With indices n1 and n2 and the light is normal to the interface
(with a 0 degree incidence angle) the reflection coefficient
r(0) = ((n1-n2)/(n1+n2))^2. If one medium is air and the other
has index n, r(0) = ((n-1)/(n+1))^2.

In the solar spectrum, glass has n = 1.526, so r(0) = (0.526/1.526)^2
= 0.0434, ie a single glass-air interface reflects 4.34% of the light
that passes through it. Two surfaces reflect 8.68%, even if the glass
is perfectly clean and clear and it absorbs no energy at all. So pure
glass cannot transmit more than 100-8.68 = 91.3% of the solar
spectrum.

Example 5.1.1 on page 205 of Duffie and Beckman's Solar Engineering
of Thermal Processes book shows how the reflected energy increases
with a 60 vs 0 degree incidence angle. The calculation is more
complex,
with reflection coefficients rp = sin^2(a2-a1)/sin^2(a2+a1) and
rl = tan^2(a2-a1)/tan^2(a2+a1) for the perpendicular and parallel
components of the light and an overall r = (rp+rl)/2 reflection.

Sahl's law gives a2 = sin^-1(sin(60)/1.526) = 34.58 degrees, so
r = (sin^2(-25.42)/sin^2(94.58)+tan^2(-25.42)/tan^2(94.58))/2
=(0.185+0.001)/2 = 0.093, ie a single glass surface reflects
9.3% of light with a 60 degree incidence angle.

This is more complicated for 2 surfaces... (1-rp) of the perpendicular
component of the incident light reaches the 2nd surface... rp(1-rp)
of
that is reflected back to the first, and so on. The total
transmittance
T = ((1-rp)/(1+rp)+(1-rl)/(1+rl))/2 = ((1-0.185)/(1+0.185)+(1-0.001)/
(1+0.001))/2
= 0.83 at 60 degrees.

This is even more complicated for 2 layers of non-absorbing glass,
with T = ((1-rp)/(1+3rp)+(1-rl)/(1+3rl))/2 = 0.76 at 60 degrees.

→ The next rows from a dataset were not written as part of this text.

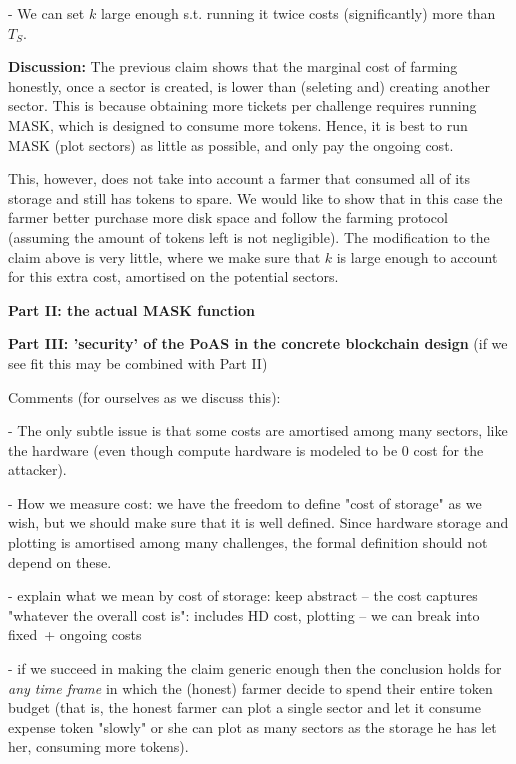 \documentclass[12pt,draftcls,onecolumn]{IEEEtran}
\begin{document}
- We can set $k$ large enough s.t. running it twice costs (significantly) more than $T_S$.

\textbf{Discussion:} The previous claim shows that the marginal cost of farming honestly, once a sector is created, is lower than (seleting and) creating another sector. This is because obtaining more tickets per challenge requires running MASK, which is designed to consume more tokens. Hence, it is best to run MASK (plot sectors) as little as possible, and only pay the ongoing cost. 

This, however, does not take into account a farmer that consumed all of its storage and still has tokens to spare. We would like to show that in this case the farmer better purchase more disk space and follow the farming protocol (assuming the amount of tokens left is not negligible). The modification to the claim above is very little, where we make sure that $k$ is large enough to account for this extra cost, amortised on the potential sectors.




\textbf{Part II: the actual MASK function}



\textbf{Part III: 'security' of the PoAS in the concrete blockchain design}
(if we see fit this may be combined with Part II)


Comments (for ourselves as we discuss this):

- The only subtle issue is that some costs are amortised among many sectors, like the hardware (even though compute hardware is modeled to be 0 cost for the attacker).

- How we measure cost: we have the freedom to define "cost of storage" as we wish, but we should make sure that it is well defined. Since hardware storage and plotting is amortised among many challenges, the formal definition should not depend on these.

- explain what we mean by cost of storage: keep abstract -- the cost captures "whatever the overall cost is": includes HD cost, plotting -- we can break into fixed + ongoing costs

- if we succeed in making the claim generic enough then the conclusion holds for \textit{any time frame} in which the (honest) farmer decide to spend their entire token budget (that is, the honest farmer can plot a single sector and let it consume expense token "slowly" or she can plot as many sectors as the storage he has let her, consuming more tokens).
\end{document}
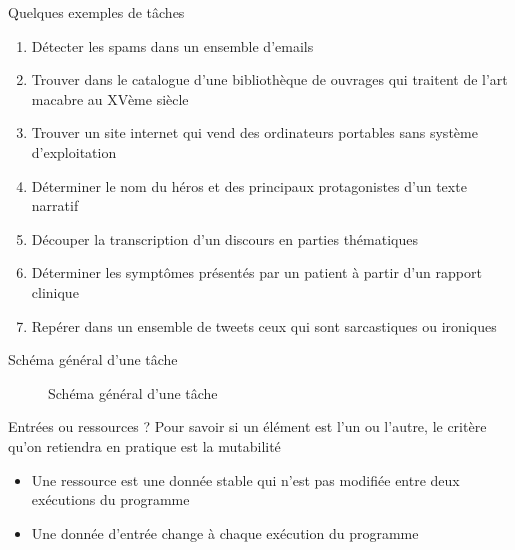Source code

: \documentclass[xcolor={svgnames}, french]{beamer}
\begin{document}
\begin{frame}{Quelques exemples de tâches}
	\begin{enumerate}
		\item Détecter les spams dans un ensemble d'emails
		\item Trouver dans le catalogue d'une bibliothèque de ouvrages qui traitent de l'art macabre au XVème siècle
		\item Trouver un site internet qui vend des ordinateurs portables sans système d'exploitation
		\item Déterminer le nom du héros et des principaux protagonistes d'un texte narratif
		\item Découper la transcription d'un discours en parties thématiques
		\item Déterminer les symptômes présentés par un patient à partir d'un rapport clinique
		\item Repérer dans un ensemble de tweets ceux qui sont sarcastiques ou ironiques
	\end{enumerate}
\end{frame}

\begin{frame}[fragile]{Schéma général d'une tâche}
	\begin{figure}
		\tikzset{external/export=true}
		\caption{Schéma général d'une tâche}
	\end{figure}
\end{frame}

\begin{frame}{Entrées ou ressources ?}
	Pour savoir si un élément est l'un ou l'autre, le critère qu'on retiendra en pratique est la \alert{mutabilité}
	\begin{itemize}
		\item Une ressource est une donnée \alert{stable} qui n'est pas modifiée entre deux exécutions du programme
		\item Une donnée d'entrée \alert{change} à chaque exécution du programme
	\end{itemize}
\end{frame}
\end{document}
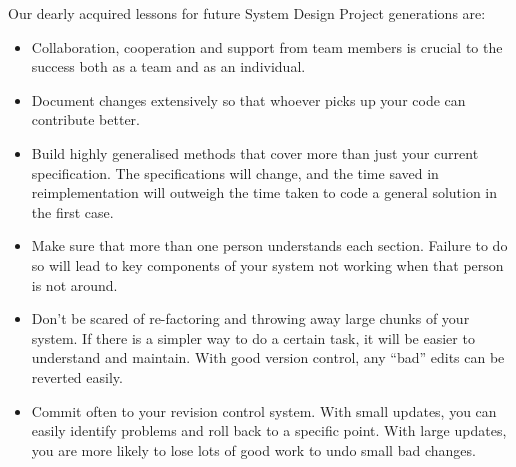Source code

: \documentclass[journal,a4paper,12pt]{IEEEtran}
\begin{document}
Our dearly acquired lessons for future System Design Project generations are:
\begin{itemize}
\item Collaboration, cooperation and support from team members is crucial to the success both as a team and as an individual.
\item Document changes extensively so that whoever picks up your code can contribute better.
\item Build highly generalised methods that cover more than just your current specification. The specifications will change, and the time saved in reimplementation will outweigh the time taken to code a general solution in the first case.
\item Make sure that more than one person understands each section. Failure to do so will lead to key components of your system not working when that person is not around.
\item Don't be scared of re-factoring and throwing away large chunks of your system. If there is a simpler way to do a certain task, it will be easier to understand and maintain. With good version control, any ``bad'' edits can be reverted easily.
\item Commit often to your revision control system. With small updates, you can easily identify problems and roll back to a specific point. With large updates, you are more likely to lose lots of good work to undo small bad changes.
\end{itemize}
\end{document}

Here endeth the lesson (unless anyone would like to ARGUE with
this thousand-year-old science :-)

Nick

[Don Hull]

Any thoughts on putting attic radiant film on a roller to:

      Summer .. roll out in the day and up at night

      Winter...roll up in the day and out at night.

 

Don Hull 

--
Donald Hull
Geothermal Specialist
Ground Source HVAC
610-306-6245
groundso...@gmail.com
www.groundsourcehvac.com
Call When You're Serious About Saving Energy

[Nathan Hurst]

On Thu, May 12, 2011 at 12:50:58PM -0700, nick pine wrote:

> In the solar spectrum, glass has n = 1.526, so r(0) = (0.526/1.526)^2

(0.526/2.526)^2

> = 0.0434, ie a single glass-air interface reflects 4.34% of the light
> that passes through it. Two surfaces reflect 8.68%, even if the glass
> is perfectly clean and clear and it absorbs no energy at all. So pure
> glass cannot transmit more than 100-8.68 = 91.3% of the solar
> spectrum.

Certainly, but by the simple addition of a half wavelength layer with
the geometric mean of refractive index between air and glass you can
reduce this loss by a factor of roughly 2. More layers results in a
closer impedance match etc. I expect such coatings would be fairly
common these days?

njh

[John Canivan]

Sounds like you've done some research Nathan.
Another thing to consider is the angle of incodence of the light. A tracking
device would be needed. Without a tracking device to keep the light
perpendicular to the sun much more of the light would be reflected off the
glazing surface.
John

[Nathan Hurst]

On Sun, May 15, 2011 at 08:45:57PM -0400, John Canivan wrote:
> Sounds like you've done some research Nathan.

We did it in physics at school actually :)

> Another thing to consider is the angle of incodence of the light. A
> tracking device would be needed. Without a tracking device to keep
> the light perpendicular to the sun much more of the light would be
> reflected off the glazing surface.

For comparison, what are the theoretical limits for reflection?
we have this:
http://en.wikipedia.org/wiki/File:Image-Metal-reflectance.png

Perhaps there are better results for dielectric mirrors, or
superconductors or something. Realistically, for sunspaces 91% is
pretty good, and we're going to struggle to capture 90% of that in our
storage in any case.

If reflectors are better, it suggests that heliostats are a better
investment than glaxed designs, perhaps with a vertical collection
port that avoids convective losses. I recall Nick talking about such
a design a while back, with a mirror reflecting light upwards to a
collector in an insulated tube.

njh

[nick pine]

Nathan Hurst <n...@njhurst.com> wrote:

> ... by the simple addition of a half wavelength layer with the geometric mean of refractive index between air and glass you can reduce this loss by a factor of roughly 2.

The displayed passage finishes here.